Alfa Romeo 147: Vorne hui, hinten pfui!

In der Kompaktklasse ist der Alfa Romeo 147 bereits seit 2001 beheimatet. Der Vorgänger des 2010 erschienenen Alfa Giulietta teilt sich mit seinem großen Mittelklasse-Bruder 156 eine Plattform. Auch die Fahrwerkstechnik stammt vom Konzernbruder, der bereits vier Jahre früher vorgestellt wurde.

Zu Markteinführung stand der auf Sportlichkeit ausgelegte 147 in drei Benzinmotorisierungen und einem Dieselmotor zur Verfügung. Die Basismotorisierung bildet der damals für die Kompaktklasse schon starke 1,6-Liter-Motor mit 105 PS. Die Reise mit einem Diesel ging bei 1,9 Litern und 100 PS los. Später folgte mit dem 147 GTA das Spitzenmodell der Serie. Der mit 3,2-Liter-Sechszylinder und 250 PS ausgestattete Sportler unterschied sich auch äußerlich von seinen Serienverwandten.

2003 und 2005 folgten zwei Facelifts des Alfas. Hierbei wurde neben der Überarbeitung von Frontschürze und Ausstattung auch ein neuer Spitzendiesel eingeführt. Der 1,9-Liter-JTD leistet im 147 ganze 150 PS. Neben den Motoren wird auch das Design des Kompakt-Italieners dem sportlichen Anspruch gerecht. Ein typischer Kühlergrill aus dem Hause Alfa und eine schnittige Dachlinie lassen den Fahrspaß schon von außen sichtbar werden. Für den sorgt auch das hart abgestimmte Fahrwerk im 147.

Doch wo Sportlichkeit beginnt, da ist oft Schluss mit Alltagstauglichkeit und komfortablem Reisen. So auch beim Alfa. Dem Design und den Abmessungen ist der magere Platz für Passagiere geschuldet. Auch der Kofferraum ist mit 280 Liter für einen Kompaktwagen sehr klein geraten. Auch der Fünftürer, der parallel zum Dreitürer gebaut wurde, liefert nur etwas mehr Komfort für Mitfahrer im Fond des Autos.

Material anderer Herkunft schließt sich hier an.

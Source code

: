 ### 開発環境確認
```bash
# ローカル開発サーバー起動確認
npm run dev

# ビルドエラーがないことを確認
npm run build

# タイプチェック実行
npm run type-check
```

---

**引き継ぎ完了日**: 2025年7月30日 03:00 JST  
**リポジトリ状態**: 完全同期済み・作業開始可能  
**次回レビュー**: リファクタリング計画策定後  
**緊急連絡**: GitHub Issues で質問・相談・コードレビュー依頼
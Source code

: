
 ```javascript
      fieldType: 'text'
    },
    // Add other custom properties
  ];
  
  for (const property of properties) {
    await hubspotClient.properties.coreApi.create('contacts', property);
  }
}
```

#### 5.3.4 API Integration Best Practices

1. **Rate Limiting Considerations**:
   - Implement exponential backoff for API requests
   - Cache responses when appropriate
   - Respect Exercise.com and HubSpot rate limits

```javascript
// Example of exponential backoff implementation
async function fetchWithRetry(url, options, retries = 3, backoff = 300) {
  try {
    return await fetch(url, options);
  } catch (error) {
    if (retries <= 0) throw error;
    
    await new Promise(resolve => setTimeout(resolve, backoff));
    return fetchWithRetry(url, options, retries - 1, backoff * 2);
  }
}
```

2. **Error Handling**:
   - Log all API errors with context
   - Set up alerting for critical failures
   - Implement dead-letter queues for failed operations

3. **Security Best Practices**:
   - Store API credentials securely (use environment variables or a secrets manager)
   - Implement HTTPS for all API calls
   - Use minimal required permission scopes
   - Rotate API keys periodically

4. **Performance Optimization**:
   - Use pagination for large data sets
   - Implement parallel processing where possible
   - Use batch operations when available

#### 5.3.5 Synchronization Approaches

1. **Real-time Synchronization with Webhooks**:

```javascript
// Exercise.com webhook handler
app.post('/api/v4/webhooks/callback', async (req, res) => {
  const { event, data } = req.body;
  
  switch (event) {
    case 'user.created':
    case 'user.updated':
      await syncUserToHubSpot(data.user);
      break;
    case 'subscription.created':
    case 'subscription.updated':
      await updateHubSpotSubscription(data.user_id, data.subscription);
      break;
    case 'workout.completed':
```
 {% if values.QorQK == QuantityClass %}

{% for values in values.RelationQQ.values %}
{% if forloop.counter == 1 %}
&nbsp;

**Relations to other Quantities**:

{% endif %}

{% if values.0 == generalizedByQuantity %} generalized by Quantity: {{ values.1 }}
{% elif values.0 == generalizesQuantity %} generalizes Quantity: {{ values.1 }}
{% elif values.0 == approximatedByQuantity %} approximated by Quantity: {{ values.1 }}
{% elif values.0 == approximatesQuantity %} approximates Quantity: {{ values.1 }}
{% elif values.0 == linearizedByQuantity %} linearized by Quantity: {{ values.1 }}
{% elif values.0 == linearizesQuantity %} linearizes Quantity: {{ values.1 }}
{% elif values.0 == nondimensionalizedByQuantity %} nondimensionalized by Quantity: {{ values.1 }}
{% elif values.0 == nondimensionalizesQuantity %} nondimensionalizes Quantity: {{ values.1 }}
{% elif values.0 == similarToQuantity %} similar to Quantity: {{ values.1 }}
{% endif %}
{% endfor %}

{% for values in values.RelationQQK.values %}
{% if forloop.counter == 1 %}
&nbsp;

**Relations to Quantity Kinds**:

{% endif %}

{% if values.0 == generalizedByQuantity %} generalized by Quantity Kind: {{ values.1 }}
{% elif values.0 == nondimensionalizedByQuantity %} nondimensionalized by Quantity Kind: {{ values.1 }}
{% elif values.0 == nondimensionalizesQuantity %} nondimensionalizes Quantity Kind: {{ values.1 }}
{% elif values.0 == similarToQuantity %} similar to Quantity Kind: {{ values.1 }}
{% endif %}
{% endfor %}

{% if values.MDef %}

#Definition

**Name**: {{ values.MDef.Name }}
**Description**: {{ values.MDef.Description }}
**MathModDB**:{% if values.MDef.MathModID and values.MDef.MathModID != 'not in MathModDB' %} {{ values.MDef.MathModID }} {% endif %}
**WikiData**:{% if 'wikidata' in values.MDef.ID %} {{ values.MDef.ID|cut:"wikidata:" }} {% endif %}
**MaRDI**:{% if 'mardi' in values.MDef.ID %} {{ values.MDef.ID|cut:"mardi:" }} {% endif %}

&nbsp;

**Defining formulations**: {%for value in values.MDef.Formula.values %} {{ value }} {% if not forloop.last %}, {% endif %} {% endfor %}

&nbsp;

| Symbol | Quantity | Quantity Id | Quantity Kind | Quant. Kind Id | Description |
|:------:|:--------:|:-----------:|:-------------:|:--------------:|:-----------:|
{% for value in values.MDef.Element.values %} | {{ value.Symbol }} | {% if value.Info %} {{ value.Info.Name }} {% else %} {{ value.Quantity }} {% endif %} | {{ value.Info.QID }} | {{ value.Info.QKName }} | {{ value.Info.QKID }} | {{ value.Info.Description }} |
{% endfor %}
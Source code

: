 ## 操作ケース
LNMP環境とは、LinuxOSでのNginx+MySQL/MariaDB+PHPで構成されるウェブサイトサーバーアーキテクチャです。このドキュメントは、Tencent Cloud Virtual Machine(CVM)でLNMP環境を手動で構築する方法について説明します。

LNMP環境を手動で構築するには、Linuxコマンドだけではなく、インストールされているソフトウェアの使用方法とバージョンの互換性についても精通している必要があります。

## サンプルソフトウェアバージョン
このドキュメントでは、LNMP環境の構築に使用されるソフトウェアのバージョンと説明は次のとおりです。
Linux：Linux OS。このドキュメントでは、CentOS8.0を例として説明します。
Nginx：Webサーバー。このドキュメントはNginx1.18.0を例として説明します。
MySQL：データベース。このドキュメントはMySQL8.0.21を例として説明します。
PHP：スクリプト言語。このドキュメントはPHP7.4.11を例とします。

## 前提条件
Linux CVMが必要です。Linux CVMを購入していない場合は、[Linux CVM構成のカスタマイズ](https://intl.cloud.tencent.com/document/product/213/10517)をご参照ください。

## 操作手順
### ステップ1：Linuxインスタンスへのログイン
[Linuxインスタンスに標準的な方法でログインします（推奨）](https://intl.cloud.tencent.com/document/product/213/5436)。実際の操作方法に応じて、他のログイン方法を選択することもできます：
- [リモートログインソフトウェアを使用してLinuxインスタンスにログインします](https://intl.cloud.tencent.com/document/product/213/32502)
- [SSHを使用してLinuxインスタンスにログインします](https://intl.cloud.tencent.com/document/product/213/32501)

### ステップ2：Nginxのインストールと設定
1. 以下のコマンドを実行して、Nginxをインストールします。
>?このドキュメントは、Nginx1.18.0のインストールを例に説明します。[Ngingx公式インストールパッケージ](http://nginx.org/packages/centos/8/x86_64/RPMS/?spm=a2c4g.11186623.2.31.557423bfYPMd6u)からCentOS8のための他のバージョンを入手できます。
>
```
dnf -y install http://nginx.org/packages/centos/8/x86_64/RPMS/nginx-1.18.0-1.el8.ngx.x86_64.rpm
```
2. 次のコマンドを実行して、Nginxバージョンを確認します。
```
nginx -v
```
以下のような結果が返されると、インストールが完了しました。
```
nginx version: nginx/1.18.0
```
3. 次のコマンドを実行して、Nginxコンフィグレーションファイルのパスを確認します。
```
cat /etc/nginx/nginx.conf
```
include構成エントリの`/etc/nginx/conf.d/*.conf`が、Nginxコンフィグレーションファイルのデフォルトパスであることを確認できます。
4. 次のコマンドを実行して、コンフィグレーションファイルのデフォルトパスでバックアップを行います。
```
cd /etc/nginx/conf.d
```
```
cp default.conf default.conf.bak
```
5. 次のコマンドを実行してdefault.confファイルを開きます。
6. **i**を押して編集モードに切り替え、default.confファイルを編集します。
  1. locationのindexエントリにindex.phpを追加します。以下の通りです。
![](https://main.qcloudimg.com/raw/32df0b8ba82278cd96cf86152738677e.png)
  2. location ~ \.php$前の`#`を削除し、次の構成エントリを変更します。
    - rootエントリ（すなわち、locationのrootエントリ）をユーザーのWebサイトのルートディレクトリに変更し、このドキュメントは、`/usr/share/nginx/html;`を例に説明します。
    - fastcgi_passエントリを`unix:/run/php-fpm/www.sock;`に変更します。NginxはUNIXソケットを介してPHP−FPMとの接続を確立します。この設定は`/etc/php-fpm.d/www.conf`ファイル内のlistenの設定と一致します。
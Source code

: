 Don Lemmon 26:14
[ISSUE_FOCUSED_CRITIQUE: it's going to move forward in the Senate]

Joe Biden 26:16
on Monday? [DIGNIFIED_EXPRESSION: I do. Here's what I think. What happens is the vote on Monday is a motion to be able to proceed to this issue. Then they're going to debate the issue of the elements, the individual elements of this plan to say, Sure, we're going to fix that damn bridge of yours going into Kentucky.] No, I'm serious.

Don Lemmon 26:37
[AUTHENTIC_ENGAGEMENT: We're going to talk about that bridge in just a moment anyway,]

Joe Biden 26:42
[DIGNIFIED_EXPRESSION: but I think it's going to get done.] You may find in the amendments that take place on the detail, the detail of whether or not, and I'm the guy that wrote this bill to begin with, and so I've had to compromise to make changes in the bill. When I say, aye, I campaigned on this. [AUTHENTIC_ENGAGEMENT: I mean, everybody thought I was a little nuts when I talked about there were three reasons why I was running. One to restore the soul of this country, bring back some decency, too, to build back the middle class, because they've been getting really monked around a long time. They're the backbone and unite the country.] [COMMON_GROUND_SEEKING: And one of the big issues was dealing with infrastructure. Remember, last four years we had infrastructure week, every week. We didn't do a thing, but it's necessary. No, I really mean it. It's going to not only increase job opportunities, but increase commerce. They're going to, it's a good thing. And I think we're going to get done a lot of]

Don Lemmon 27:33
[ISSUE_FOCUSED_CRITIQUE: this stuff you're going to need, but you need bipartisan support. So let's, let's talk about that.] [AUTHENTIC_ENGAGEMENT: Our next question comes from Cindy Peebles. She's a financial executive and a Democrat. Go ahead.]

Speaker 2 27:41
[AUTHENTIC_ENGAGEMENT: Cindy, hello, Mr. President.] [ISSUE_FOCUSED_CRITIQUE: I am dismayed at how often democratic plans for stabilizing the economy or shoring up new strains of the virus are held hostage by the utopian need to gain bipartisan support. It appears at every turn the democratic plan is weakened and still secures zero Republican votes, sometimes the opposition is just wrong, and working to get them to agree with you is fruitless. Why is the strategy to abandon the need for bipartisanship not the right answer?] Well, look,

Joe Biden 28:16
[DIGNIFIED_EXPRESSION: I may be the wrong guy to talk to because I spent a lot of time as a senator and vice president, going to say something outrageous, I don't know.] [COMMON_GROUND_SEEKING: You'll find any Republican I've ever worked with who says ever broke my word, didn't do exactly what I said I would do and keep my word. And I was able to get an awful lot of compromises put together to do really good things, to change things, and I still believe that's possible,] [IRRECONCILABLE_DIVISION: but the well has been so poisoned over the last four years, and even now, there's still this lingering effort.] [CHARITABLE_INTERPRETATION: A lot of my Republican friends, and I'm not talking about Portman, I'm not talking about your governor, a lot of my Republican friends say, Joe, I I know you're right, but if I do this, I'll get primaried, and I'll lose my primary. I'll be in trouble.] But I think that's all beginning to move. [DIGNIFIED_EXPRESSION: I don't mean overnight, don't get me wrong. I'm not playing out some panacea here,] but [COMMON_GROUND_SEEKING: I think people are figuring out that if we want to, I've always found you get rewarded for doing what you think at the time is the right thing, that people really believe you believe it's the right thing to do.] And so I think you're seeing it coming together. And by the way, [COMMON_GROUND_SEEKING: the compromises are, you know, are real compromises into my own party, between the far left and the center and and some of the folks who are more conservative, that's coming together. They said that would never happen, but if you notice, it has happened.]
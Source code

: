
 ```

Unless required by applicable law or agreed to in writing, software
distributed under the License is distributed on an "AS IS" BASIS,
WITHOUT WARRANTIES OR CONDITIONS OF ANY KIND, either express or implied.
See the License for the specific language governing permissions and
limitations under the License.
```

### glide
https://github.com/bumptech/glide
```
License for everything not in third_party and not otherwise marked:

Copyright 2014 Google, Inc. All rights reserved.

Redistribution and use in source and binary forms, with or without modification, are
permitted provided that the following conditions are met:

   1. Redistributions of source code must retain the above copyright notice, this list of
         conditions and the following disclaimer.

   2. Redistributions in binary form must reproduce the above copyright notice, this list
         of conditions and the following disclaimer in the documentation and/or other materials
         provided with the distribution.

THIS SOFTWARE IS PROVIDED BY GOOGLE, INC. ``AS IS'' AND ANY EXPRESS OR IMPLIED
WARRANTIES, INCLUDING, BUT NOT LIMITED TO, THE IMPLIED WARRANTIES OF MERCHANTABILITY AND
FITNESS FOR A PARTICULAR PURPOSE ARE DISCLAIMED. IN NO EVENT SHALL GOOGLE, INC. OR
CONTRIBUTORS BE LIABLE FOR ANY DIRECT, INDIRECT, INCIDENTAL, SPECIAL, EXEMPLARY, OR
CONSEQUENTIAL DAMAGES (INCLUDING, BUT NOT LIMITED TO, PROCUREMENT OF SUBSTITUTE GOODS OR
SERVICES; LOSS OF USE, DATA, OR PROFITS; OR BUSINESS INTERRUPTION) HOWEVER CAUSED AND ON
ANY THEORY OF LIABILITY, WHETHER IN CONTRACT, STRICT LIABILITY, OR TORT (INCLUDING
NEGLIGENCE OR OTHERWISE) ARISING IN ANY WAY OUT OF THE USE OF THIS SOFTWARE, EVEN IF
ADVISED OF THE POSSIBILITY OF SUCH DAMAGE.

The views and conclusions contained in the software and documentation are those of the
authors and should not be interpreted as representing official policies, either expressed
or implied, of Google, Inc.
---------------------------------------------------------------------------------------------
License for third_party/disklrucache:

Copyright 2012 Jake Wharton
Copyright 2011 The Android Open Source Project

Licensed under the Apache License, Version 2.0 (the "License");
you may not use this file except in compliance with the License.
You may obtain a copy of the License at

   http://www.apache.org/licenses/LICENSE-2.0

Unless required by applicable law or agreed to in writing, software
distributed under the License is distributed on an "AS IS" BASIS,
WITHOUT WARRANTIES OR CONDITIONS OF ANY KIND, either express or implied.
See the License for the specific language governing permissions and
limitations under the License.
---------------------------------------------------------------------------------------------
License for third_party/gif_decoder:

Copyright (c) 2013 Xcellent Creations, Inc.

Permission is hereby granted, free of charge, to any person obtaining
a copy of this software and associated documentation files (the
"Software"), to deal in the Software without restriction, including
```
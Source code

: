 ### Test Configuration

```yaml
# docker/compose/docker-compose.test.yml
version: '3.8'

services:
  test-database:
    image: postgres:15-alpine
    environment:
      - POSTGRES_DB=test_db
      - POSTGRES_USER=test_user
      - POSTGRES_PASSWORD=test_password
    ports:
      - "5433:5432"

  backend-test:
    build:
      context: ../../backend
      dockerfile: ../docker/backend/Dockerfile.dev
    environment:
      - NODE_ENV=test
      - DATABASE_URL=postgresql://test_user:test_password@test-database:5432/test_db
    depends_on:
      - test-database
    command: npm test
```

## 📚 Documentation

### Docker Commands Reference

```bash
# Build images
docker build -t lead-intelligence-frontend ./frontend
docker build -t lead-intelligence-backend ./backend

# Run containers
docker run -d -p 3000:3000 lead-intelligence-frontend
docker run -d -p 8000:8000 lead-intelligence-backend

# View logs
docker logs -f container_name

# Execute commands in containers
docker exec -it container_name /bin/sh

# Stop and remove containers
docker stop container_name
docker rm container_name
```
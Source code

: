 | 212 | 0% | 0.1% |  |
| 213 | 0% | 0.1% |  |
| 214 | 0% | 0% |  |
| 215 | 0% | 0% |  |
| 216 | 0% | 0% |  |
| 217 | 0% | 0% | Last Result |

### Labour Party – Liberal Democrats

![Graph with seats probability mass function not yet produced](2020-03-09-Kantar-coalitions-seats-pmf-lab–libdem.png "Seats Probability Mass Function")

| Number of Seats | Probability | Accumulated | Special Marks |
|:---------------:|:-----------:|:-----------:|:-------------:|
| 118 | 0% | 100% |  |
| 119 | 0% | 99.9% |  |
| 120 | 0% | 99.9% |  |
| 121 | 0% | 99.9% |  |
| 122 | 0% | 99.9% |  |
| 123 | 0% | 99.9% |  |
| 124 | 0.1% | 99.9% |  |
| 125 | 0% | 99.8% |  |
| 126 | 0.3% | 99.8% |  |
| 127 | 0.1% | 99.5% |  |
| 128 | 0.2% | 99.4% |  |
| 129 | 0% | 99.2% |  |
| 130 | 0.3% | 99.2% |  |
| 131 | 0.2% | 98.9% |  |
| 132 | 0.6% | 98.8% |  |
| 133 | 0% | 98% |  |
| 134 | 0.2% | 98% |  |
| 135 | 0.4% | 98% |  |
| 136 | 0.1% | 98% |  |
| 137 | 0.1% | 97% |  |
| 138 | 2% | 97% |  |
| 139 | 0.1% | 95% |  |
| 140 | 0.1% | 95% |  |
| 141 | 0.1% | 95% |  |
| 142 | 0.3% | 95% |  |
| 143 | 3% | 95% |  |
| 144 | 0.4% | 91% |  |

Ein weiteres Problem des Alfas ist die Zuverlässigkeit. Schlechte Verarbeitungsqualität und Rostanfälligkeit machen den 147 zum echten Problemfall. Besonders gerne treten die Mängel beim Alfa am Heck auf. Hier rostet der Auspuff, die Querlenker schlagen aus und das Öl tropft aus dem Alfa. Unproblematisch ist dagegen die robuste Bremsanlage. Die Werkstattkosten sind beim 147 unter dem Klassendurchschnitt und auch die Ersatzteile sind erschwinglich. Eine Modellempfehlung ist vom gewünschten Maß an Sportlichkeit abhängig. Der ambitionierte Käufer sollte allerdings bei den großen Benzinmotoren an den deutlich höheren Verbrauch im Gegensatz zu den ebenfalls durchzugsstarken Dieselmotorisierungen denken.

Ein fünf Jahre alter Diesel kostet beim Gebrauchtwagenhändler knapp 4000 Euro. Für das Sportmodell aus demselben Baujahr muss man mindestens das Doppelte investieren.